But Japan’s invasion of China in 1937 resuscitated Mao’s group. First, it demonstrated conclusively the inability of the Nationalist government to protect the Chinese people against a foreign invader. Second, it gave the Communists an opportunity to win the loyalty of the peasants in north China. As the war exacerbated poverty in the countryside, the Communists won widespread support by embracing land reform and organizing rural forces to fight the enemy. When the Japanese military imposed its ruthless “three all” policy—“kill all, burn all, destroy all”—it bred deep hatred against the invaders and compelled many Chinese to join underground Communist guerrilla forces.

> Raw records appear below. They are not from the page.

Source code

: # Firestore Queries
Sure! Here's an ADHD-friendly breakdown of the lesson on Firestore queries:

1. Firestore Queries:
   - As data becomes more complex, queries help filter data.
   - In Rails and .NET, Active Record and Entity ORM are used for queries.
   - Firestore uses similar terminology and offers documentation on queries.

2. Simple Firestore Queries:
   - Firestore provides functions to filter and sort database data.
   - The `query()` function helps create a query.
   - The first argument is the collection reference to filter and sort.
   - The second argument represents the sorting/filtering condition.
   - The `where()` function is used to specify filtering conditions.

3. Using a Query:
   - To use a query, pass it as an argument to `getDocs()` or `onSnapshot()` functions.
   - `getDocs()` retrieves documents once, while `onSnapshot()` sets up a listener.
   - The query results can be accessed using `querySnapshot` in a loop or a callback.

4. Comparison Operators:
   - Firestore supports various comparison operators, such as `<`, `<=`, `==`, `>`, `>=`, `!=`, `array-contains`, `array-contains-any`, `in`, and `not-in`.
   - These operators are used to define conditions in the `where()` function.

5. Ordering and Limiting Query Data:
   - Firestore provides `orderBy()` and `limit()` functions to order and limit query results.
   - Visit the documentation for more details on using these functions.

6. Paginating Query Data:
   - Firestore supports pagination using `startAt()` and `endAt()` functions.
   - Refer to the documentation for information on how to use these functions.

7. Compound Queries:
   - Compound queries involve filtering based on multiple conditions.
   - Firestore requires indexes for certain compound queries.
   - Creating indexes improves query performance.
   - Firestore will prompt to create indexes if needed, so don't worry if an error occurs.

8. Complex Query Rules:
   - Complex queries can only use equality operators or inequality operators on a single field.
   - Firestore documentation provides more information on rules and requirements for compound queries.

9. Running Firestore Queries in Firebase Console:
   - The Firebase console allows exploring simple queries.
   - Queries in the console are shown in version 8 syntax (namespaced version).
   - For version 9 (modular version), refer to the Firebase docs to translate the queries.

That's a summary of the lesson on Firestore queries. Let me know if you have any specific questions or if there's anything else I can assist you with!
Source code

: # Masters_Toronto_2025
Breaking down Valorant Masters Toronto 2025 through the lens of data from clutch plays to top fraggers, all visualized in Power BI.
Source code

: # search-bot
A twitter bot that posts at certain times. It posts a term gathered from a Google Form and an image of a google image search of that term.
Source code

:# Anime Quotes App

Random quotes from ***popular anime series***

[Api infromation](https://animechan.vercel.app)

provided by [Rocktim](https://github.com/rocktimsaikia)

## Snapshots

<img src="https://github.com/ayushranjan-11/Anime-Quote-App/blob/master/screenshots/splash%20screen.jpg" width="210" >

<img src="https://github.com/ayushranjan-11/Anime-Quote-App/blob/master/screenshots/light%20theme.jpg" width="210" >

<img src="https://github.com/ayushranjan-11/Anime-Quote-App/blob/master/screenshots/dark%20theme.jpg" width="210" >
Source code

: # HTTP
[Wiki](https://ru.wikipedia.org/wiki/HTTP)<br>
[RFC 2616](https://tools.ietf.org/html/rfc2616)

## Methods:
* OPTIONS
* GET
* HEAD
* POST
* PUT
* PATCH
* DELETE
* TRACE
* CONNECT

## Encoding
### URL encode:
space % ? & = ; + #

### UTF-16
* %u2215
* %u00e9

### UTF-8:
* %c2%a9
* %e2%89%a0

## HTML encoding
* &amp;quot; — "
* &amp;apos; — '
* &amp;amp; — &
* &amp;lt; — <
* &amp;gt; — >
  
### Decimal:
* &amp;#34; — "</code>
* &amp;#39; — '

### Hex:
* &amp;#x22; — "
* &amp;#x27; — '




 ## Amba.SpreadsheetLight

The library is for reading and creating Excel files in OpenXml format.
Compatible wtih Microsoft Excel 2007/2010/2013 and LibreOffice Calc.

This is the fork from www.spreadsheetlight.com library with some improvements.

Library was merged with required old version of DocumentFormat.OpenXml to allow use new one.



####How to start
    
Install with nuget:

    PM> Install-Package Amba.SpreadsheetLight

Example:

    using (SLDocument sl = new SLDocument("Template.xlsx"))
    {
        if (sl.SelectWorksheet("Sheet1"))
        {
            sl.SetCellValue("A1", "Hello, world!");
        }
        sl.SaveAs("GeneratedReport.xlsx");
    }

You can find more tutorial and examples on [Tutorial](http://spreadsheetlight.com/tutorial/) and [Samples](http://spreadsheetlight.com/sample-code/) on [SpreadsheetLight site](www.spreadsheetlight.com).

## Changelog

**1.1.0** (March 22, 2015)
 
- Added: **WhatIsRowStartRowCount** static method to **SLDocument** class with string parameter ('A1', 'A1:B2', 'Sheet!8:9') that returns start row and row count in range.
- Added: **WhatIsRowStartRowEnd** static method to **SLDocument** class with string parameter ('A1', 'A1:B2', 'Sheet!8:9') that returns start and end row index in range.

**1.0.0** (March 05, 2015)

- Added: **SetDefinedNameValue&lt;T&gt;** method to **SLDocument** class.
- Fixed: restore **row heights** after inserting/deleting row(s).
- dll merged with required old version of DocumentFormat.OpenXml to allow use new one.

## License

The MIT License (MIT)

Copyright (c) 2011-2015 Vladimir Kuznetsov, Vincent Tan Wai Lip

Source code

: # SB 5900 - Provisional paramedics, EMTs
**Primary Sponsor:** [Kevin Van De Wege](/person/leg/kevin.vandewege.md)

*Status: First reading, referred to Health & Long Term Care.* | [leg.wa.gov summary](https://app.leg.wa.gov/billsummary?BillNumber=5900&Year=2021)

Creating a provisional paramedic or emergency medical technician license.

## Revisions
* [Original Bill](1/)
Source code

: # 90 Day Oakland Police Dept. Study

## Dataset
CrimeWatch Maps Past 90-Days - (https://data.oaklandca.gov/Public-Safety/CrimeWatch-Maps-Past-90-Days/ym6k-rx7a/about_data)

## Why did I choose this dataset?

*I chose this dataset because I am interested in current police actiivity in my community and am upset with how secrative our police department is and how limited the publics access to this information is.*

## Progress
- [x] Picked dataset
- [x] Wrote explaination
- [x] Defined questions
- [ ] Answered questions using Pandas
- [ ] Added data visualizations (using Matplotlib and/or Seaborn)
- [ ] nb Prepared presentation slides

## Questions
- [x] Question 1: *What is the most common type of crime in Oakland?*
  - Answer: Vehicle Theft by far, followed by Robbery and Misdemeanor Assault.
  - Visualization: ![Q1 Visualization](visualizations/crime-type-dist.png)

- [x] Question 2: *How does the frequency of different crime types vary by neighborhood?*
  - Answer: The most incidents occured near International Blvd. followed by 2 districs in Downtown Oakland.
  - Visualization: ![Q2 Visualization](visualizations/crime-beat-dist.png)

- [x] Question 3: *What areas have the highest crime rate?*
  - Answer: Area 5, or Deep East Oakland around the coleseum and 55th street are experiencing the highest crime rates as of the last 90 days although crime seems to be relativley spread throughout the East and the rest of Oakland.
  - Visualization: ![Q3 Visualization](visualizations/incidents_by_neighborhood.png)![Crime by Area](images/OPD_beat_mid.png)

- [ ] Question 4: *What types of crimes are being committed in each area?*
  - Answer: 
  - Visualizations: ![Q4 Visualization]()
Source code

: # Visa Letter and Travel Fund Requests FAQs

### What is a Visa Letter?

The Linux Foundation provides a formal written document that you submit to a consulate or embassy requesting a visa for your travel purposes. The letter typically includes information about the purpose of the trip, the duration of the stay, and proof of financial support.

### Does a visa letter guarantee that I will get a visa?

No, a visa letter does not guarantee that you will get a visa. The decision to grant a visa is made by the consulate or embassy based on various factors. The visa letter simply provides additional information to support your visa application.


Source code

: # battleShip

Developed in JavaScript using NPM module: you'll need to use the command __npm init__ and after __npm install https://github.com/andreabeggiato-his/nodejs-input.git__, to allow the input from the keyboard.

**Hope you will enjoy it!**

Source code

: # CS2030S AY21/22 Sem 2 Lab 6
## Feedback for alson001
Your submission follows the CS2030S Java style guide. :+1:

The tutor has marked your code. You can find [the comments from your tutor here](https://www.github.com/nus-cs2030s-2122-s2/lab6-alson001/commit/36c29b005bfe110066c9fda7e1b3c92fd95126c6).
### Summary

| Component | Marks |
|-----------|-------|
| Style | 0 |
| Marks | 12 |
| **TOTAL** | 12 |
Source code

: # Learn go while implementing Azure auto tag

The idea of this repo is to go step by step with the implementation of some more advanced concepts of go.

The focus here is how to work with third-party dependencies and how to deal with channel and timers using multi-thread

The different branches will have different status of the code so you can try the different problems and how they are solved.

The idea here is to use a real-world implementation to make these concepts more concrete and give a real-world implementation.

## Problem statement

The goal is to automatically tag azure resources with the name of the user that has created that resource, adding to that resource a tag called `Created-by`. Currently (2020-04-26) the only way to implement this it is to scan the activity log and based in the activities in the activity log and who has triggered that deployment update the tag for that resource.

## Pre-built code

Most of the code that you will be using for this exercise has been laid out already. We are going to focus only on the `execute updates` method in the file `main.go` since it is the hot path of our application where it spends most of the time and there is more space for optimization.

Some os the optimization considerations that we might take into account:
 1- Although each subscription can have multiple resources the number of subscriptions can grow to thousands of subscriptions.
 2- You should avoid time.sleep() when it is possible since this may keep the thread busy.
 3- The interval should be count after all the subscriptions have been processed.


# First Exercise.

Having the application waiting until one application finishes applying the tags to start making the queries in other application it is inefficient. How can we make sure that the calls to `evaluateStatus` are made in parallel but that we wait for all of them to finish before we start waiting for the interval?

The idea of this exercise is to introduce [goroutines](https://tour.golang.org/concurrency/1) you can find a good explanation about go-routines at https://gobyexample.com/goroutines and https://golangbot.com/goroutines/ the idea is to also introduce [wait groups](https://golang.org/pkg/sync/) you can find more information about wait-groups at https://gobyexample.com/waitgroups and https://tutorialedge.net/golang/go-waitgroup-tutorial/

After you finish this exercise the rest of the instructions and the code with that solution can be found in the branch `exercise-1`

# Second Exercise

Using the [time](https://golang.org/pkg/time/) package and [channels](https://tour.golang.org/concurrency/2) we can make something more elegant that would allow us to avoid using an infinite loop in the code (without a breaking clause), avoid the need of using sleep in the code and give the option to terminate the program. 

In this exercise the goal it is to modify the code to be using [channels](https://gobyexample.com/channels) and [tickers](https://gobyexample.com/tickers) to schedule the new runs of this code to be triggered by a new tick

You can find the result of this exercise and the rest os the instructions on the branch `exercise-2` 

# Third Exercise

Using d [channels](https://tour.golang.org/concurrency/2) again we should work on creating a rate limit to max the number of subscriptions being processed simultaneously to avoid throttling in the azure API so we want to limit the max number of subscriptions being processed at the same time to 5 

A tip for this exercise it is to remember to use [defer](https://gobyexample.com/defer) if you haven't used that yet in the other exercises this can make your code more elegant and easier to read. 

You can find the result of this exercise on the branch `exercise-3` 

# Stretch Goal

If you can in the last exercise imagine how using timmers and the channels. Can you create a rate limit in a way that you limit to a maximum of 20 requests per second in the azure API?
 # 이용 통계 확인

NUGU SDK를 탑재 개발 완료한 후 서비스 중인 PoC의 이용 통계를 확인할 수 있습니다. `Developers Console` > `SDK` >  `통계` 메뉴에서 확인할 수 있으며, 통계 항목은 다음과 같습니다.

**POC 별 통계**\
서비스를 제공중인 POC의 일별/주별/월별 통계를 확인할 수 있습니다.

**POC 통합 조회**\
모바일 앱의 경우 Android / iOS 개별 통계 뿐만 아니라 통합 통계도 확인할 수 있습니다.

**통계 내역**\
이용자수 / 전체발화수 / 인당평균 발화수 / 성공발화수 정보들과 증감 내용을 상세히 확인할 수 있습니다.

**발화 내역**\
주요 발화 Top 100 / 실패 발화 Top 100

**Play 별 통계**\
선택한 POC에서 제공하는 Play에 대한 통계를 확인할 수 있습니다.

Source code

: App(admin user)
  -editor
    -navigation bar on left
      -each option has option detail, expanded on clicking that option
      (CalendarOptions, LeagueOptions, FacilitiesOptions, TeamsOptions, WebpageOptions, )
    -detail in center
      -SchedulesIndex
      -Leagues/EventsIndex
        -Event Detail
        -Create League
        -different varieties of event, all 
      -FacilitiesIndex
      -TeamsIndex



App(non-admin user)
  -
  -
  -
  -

The first priority of Mao’s guerrilla force was to defeat the Japanese military, and in the early years of the war it waged a hit-and-run campaign of harassment against the Japanese.31 But it also adopted a longer view, working to organize the peasants. Communists held meetings, called “struggle sessions,” that resembled religious revivals in their fervor, in which peasants were encouraged to share with others their stories of exploitation by powerful landlords. These emotional, cathartic sessions inspired a cult following among the poor in rural areas, and by the time the Japanese were expelled from China in 1945 the Communists were not only firmly entrenched in the northern countryside, but had also matured as a political and military force, with a trained and dedicated cadre in place. It was now much better prepared to launch a serious challenge to the KMT.
At the February 1945 summit meeting at Yalta, Franklin Roosevelt, Winston Churchill, and Joseph Stalin seemed to give Chiang’s Nationalist government their imprimatur as the legitimate government of China. The Communist Soviet Union, the only one of the three powers in close proximity to China, expressed “its readiness to conclude with the National Government of China a pact of friendship and alliance between the U.S.S.R. and China in order to render assistance to China with its armed forces for the purpose of liberating China from the Japanese yoke.”
But in international diplomacy every syllable of every word is important, and the Western Allies failed to note or question the Soviet Union’s assertion that it was pledging its readiness for friendship and alliance not with the “Nationalist” government of China, but with the “National” government of China, a term that could be construed to describe whatever government exercised effective control over China.
As the Pacific war ground down through early 1945, and the ultimate defeat of Japan drew closer, the Chinese Communists mounted powerful attacks against the Japanese from their strongholds in northern China, liberating great expanses of Chinese territory and seizing immense stores of Japanese weapons. After the United States dropped an atomic bomb on Hiroshima on August 6, the situation turned further to the advantage of Mao’s forces when the Soviet Union declared war on Japan and advanced into Manchuria.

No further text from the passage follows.